Motherboard - Asus A7N8X Deluxe
CPU - AMD 2100
HD - 1x 20 gigs IBM IDE 133, 1x 80 gigs Maxtor SATA
Video Card - Nvidia Gforce 4 MX 440
Ram - 2x 256 MB DDR 333

I'm running Windows XP and having some problems.
For the last 3-4 months Windows XP keeps giving me almost all kinds of
BSOD. I think I ran into almost any BSOD exsist.
The ones who are repeating on a daily basis are:
0x00000050
0x0000008E
0x0000000A
0x0000001E
0x0000001A
0x000000C2
0xC000021A

The strange thing is that it's completely coincidental. The system can work for 2 hours without any problem, and then opening a word document, or checking mail or anything else can cause BSOD. In other cases after a minute that system is up, I get the BSOD.
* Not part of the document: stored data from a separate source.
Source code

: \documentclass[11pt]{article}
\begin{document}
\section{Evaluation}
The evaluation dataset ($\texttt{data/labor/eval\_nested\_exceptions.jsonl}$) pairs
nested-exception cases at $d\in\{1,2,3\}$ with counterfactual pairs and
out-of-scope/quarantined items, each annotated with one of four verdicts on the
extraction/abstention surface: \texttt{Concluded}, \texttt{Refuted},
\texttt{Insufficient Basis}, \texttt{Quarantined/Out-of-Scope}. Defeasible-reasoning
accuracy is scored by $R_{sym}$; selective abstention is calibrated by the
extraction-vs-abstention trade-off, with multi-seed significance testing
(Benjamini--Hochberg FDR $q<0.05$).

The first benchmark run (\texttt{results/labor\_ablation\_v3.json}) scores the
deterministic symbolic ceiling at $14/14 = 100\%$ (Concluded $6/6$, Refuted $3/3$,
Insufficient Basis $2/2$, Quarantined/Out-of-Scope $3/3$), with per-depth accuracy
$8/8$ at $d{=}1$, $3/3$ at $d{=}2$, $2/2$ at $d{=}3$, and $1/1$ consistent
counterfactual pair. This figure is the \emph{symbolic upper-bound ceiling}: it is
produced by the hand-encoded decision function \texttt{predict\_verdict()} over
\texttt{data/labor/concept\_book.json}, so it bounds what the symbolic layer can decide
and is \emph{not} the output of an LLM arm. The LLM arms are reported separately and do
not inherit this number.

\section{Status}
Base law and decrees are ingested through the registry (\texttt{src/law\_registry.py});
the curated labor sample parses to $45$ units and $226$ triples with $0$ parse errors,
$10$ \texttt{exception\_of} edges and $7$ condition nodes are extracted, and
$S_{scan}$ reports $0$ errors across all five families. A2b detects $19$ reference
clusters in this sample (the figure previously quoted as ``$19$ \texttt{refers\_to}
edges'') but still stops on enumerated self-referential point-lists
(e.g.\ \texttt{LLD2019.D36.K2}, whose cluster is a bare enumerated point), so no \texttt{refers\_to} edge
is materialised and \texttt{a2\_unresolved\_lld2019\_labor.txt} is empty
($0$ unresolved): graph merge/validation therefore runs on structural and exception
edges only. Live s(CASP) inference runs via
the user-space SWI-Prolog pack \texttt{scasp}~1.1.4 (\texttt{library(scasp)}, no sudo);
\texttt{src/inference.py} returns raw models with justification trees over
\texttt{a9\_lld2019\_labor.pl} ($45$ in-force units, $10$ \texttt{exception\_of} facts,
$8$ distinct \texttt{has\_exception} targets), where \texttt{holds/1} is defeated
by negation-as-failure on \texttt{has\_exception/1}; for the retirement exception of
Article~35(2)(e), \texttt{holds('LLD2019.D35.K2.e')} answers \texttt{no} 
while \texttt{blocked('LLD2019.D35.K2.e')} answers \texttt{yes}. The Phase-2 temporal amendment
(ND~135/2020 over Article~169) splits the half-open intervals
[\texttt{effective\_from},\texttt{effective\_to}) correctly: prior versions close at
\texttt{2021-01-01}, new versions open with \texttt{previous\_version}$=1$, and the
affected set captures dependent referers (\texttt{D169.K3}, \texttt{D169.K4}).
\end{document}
I've tried testing the memory with at least 3 different programs(including memtest86), no error found. Tried working with each of the memory cards seperately and still same BSODs.
I've updated the BIOS to the latest one, didn't help.
Updated the video card driver.
Checked for a heating problem - not the case.
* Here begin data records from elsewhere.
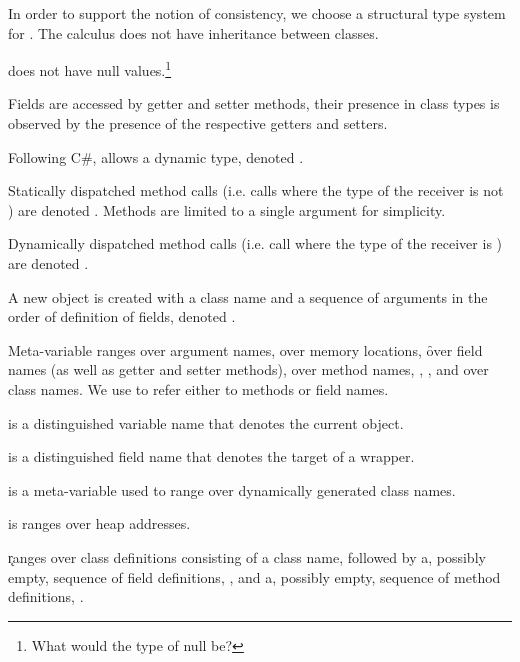 \documentclass[a4paper,USenglish]{tex/lipics-v2016}
\begin{document}
In order to support the notion of consistency, we choose a structural type
system for \kafka.  The calculus does not have inheritance between classes.

\kafka does not have null values.\footnote{What would the type of null be?}

Fields are accessed by getter and setter methods, their presence in class
types is observed by the presence of the respective getters and setters.


Following C\#, \kafka allows a dynamic type, denoted \any. 

Statically dispatched method calls (i.e. calls where the type of the
receiver is not \any) are denoted \Call\x\m\e. Methods are limited to a
single argument for simplicity.

Dynamically dispatched method calls (i.e. call where the type of the receiver
is \any) are denoted \DynCall\x\m\e.

A new object is created with a class name and a sequence of arguments in the
order of definition of fields, denoted \New\C{\b\e}.

Meta-variable \x ranges over argument names, \a over memory locations, \f
over field names (as well as getter and setter methods), \m over method
names, \C, \D, and \E over class names.  We use \n to refer either to
methods or field names.

\this is a distinguished variable name that denotes the current object.

\that is a distinguished field name that denotes the target of a wrapper.

\D is a meta-variable used to range over dynamically generated class names.

\a is ranges over heap addresses.

\k ranges over class definitions consisting of a class name, followed by
a, possibly empty, sequence of field definitions, \fd, and a, possibly empty,
sequence of method definitions, \md.
\end{document}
As a last resort I tried installing Windows XP again, and those same BSOD are repeating in the Windows XP Setup!

Any ideas what could be the cause?
Any ideas what's the next stage?
 
Have you tried making your 80GB HD the master?
That old IBM is probably cranky and should be put to pasture, or transfered to some rubbish-PC for messing.
Before you do, try and swap the IDE flatcable, and run the appropriate tests as mentioned in the Read: Drive diagnostic utilities compendium in the Storage forum.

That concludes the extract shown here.